Among thinkers who relish the notion of a non-aggressive, soft-treading India - and there are many such, especially in the US and in India - Karnad's book will spark a fresh round of tut-tuting. His plans for boosting India's power include abandoning nuclear "no-first use" and resuming nuclear testing; placing "atomic demolition munitions" (miniature nukes) at Himalayan passes on the Sino-Indian border to block Chinese invading forces; basing nuclear missile submarines in Australia, from where Chinese targets are conveniently at hand; and arming Tibetan and Vietnamese guerrillas to fight China. India's grand strategy must be to "meet China's challenge, rather than … fight yesterday's wars with a lesser foe (Pakistan)"; and to implement an "Asian Monroe Doctrine", in which India becomes the sole security custodian of the Indian Ocean and other regional waters.

This is disruptive stuff, especially for conservative New Delhi policy elites, whose strategy has traditionally accommodated international sentiments. Yet strategic thinkers should read Karnad's prescription carefully, knowing they bookend India's most provocative policy options. With Prime Minister Narendra Modi more inclined than his predecessors to assertiveness (though, so far at least, his policies are characterised more by continuity than transformative change), some of Karnad's scenarios may well come to pass. A key former policy maker, the previous national security advisor, Shivshankar Menon, noted during the book's release function in New Delhi that many of Karnad's prescriptions were already part of the Indian government's policy, excepting, of course, the most aggressive and eye-catching recommendations. For the author, of course, this is not nearly enough. He believes India's "ambition void" is ensuring that the country "is proving to be its own worst enemy".

After deploring India's namby-pamby strategy and diplomacy in his initial chapters, Karnad moves on to an equally hard-hitting critique of India's military planning, structuring and war-fighting plans. These later chapters - with titles like "Hard Power and the Deficit of Strategic Imagination" and "Military Infirmities and Strengths" - analyse in detail India's defence forces and the military-industrial complex that should be backing it with weapons and material. Karnad laments that India's navy, air force and, especially, army, "haven't implemented systemic changes to make them capable of obtaining decisive results fast…" Milder observers have been irritated by this comedy of errors; the irascible author, predictably, tears apart the subject with relish.

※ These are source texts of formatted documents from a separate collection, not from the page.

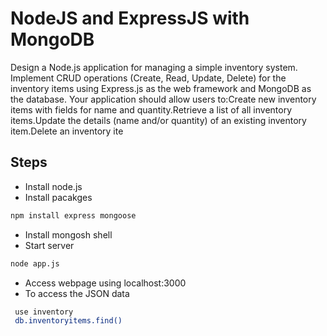 # NodeJS and ExpressJS with MongoDB
Design a Node.js application for managing a simple inventory system. Implement CRUD operations (Create, Read, Update, Delete) for the inventory items using Express.js as the web framework and MongoDB as the database.
Your application should allow users to:Create new inventory items with fields for name and quantity.Retrieve a list of all inventory items.Update the details (name and/or quantity) of an existing inventory item.Delete an inventory ite

## Steps
* Install node.js
* Install pacakges
```bash
npm install express mongoose
```
* Install mongosh shell
* Start server
 ```bash
node app.js
```
* Access webpage using localhost:3000
* To access the JSON data
```bash
 use inventory
 db.inventoryitems.find()
```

Amid this carnage, Karnad raises key issues. He dissects the viability of India's "theatre switching" strategy - or New Delhi's option to retaliate against Chinese land strikes into, say, the sensitive Tawang district of Arunachal Pradesh (where Chinese invaders would enjoy important advantages), by imposing a naval blockade on Chinese ships in the Indian Ocean (where the initiative and advantage would lie with India). Though this is a comforting thought for New Delhi policy makers, the author questions the viability of such a strategy: asking whether the navy could react quickly enough, and "is the sinking of a few Chinese warships and the apprehension of several merchantmen the equal of, and enough recompense for, the loss of valuable territory to China for good?"

A strategically and militarily educated reader will both enjoy Karnad's book and be exasperated in equal measure by the certitude of his pronouncements. Even so, as one of the first studies of India's security dilemmas to include a keen study of the military apparatus and the industrial backbone that undergirds it, this book will find a place in every strategic scholar's library.